The new year and the sweet beans. By my count, this is the sixteenth January 1st we’ve enjoyed in the same excellent company. The formula has not changed, but the ladle has passed from grandmother to granddaughters; and as I remember it our conversation wasn’t always so focused on pregnancies.
There are more than 40 dishes on the menu requiring hundreds of ingredients. We asked, half kidding, if there was a three-ring binder detailing an execution plan for the entire operation. There is:
Tasks for days. And carefully-indexed recipes for everything, though our hostess cautioned that some of the traditional fare rely on a few unwritten touches. (But there are no secrets! she insisted). They offered to teach me a few next year, and I leapt at the chance, but my winter vacation usually is not so constructive.
After a balmy 12/31/12, it is a cold and wet 1/1/13. At the beginning of the holidays I tried a vegan pumpkin pie on Food52 and through the season the leftover coconut butter has sat on my countertop as a little thermometer: clear and runny when warm, and cloudy white when cool. Today it is like snow.
This is the 100th post on FoodisForever. The first was also about ozoni.
Snapshots and bites from January:
Spent a weekend on the water in Punaluu, to kick off our training for Merrie Monarch. In between verses I snuck into the kitchen to watch Kumu’s mom make Wow Laulau: first frying lots of garlic in the bottom of a great pot, then adding a platter of pork laulau and covering with coconut milk and stock. Good grief, it was ʻono. Here’s the moon in Punaluʻu that evening.
There’s a comment box at the bottom of every page on this blog but my family is settling into a pattern of non-verbal responses; when I wrote about substituting cayenne for a critical ingredient in Daniel Humm’s Provencal Granola, a month later half a jar of piment d’espelette arrived, bubble-wrapped, from my aunt’s own spice rack in Paris. The more recent post about Jean Troisgros prompted this keepsake from 1973 to appear at our dinner table:
A little bit of cooking.

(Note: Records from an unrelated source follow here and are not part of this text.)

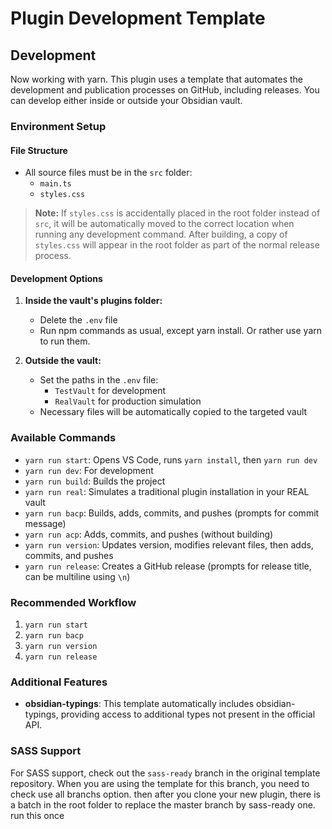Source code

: # Plugin Development Template

## Development

Now working with yarn. This plugin uses a template that automates the development and publication processes on GitHub, including releases. You can develop either inside or outside your Obsidian vault.

### Environment Setup

#### File Structure
- All source files must be in the `src` folder:
  - `main.ts`
  - `styles.css`

> **Note:** If `styles.css` is accidentally placed in the root folder instead of `src`, it will be automatically moved to the correct location when running any development command. After building, a copy of `styles.css` will appear in the root folder as part of the normal release process.

#### Development Options
1. **Inside the vault's plugins folder:**
   - Delete the `.env` file
   - Run npm commands as usual, except yarn install. Or rather use yarn to run them.

2. **Outside the vault:**
   - Set the paths in the `.env` file:
     - `TestVault` for development
     - `RealVault` for production simulation
   - Necessary files will be automatically copied to the targeted vault

### Available Commands

- `yarn run start`: Opens VS Code, runs `yarn install`, then `yarn run dev`
- `yarn run dev`: For development
- `yarn run build`: Builds the project
- `yarn run real`: Simulates a traditional plugin installation in your REAL vault
- `yarn run bacp`: Builds, adds, commits, and pushes (prompts for commit message)
- `yarn run acp`: Adds, commits, and pushes (without building)
- `yarn run version`: Updates version, modifies relevant files, then adds, commits, and pushes
- `yarn run release`: Creates a GitHub release (prompts for release title, can be multiline using `\n`)

### Recommended Workflow

1. `yarn run start`
2. `yarn run bacp`
3. `yarn run version`
4. `yarn run release`

### Additional Features

- **obsidian-typings**: This template automatically includes obsidian-typings, providing access to additional types not present in the official API.

### SASS Support

For SASS support, check out the `sass-ready` branch in the original template repository. 
When you are using the template for this branch, you need to check use all branchs option. then after you clone your new plugin, there is a batch in the root folder to replace the master branch by sass-ready one. run this once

Best (and simplest) recipe I tried this month: blood oranges with green olives and red onion.
And gorgeous chioggia beets from MAʻO roasted into something that looked very much like striated ahi:
Chinese New Year came and went with little fanfare from us; the parents were in California so a friend and I celebrated at P.F. Chang’s. It was my first visit there and I thought I was being sort of funny, but food-wise the joke was really on me. Fortune-wise I think I did rather well:
And an experiment: eating unripe coriander berries, which are everywhere in a big tangle of bolted cilantro outside the lanai. They are delicious. Bright pop of cilantro and citrus.
File under: new year, mochi, long life.
Happy New Year!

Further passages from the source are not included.